Source texts of formatted documents
┌────────

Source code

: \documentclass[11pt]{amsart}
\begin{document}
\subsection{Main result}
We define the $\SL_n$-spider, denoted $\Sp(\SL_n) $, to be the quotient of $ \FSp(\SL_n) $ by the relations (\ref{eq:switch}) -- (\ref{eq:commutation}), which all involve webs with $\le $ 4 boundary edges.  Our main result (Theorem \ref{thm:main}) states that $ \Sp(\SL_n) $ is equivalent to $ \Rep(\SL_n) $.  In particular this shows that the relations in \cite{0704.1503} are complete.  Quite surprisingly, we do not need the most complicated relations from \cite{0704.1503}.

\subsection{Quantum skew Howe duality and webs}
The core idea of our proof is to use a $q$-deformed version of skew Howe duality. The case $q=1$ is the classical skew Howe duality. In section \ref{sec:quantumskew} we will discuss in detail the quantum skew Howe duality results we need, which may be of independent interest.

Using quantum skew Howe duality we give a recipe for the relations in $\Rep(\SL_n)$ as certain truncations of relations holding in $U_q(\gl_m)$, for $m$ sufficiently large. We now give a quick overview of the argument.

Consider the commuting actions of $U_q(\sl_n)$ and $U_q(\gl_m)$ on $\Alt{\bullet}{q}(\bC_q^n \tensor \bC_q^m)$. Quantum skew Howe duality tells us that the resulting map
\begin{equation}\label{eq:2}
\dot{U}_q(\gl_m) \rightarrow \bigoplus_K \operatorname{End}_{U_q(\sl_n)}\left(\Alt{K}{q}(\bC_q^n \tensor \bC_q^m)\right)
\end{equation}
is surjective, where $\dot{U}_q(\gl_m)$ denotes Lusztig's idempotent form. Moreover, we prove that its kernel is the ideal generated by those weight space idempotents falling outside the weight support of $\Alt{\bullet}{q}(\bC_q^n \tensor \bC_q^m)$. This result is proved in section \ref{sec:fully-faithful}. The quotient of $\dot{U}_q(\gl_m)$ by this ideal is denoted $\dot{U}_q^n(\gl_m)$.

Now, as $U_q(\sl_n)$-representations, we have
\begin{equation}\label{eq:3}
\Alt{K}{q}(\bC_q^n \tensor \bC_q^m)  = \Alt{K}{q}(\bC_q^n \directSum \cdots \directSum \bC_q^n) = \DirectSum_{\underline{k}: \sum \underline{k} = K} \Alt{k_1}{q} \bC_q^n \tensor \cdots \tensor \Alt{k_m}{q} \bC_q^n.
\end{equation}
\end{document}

└────────

AIM OF THE EXERCISE:
In the records above, which lines hold the string "need"? Copy each one.

EXERCISE ANSWER:
We define the $\SL_n$-spider, denoted $\Sp(\SL_n) $, to be the quotient of $ \FSp(\SL_n) $ by the relations (\ref{eq:switch}) -- (\ref{eq:commutation}), which all involve webs with $\le $ 4 boundary edges.  Our main result (Theorem \ref{thm:main}) states that $ \Sp(\SL_n) $ is equivalent to $ \Rep(\SL_n) $.  In particular this shows that the relations in \cite{0704.1503} are complete.  Quite surprisingly, we do not need the most complicated relations from \cite{0704.1503}.
The core idea of our proof is to use a $q$-deformed version of skew Howe duality. The case $q=1$ is the classical skew Howe duality. In section \ref{sec:quantumskew} we will discuss in detail the quantum skew Howe duality results we need, which may be of independent interest.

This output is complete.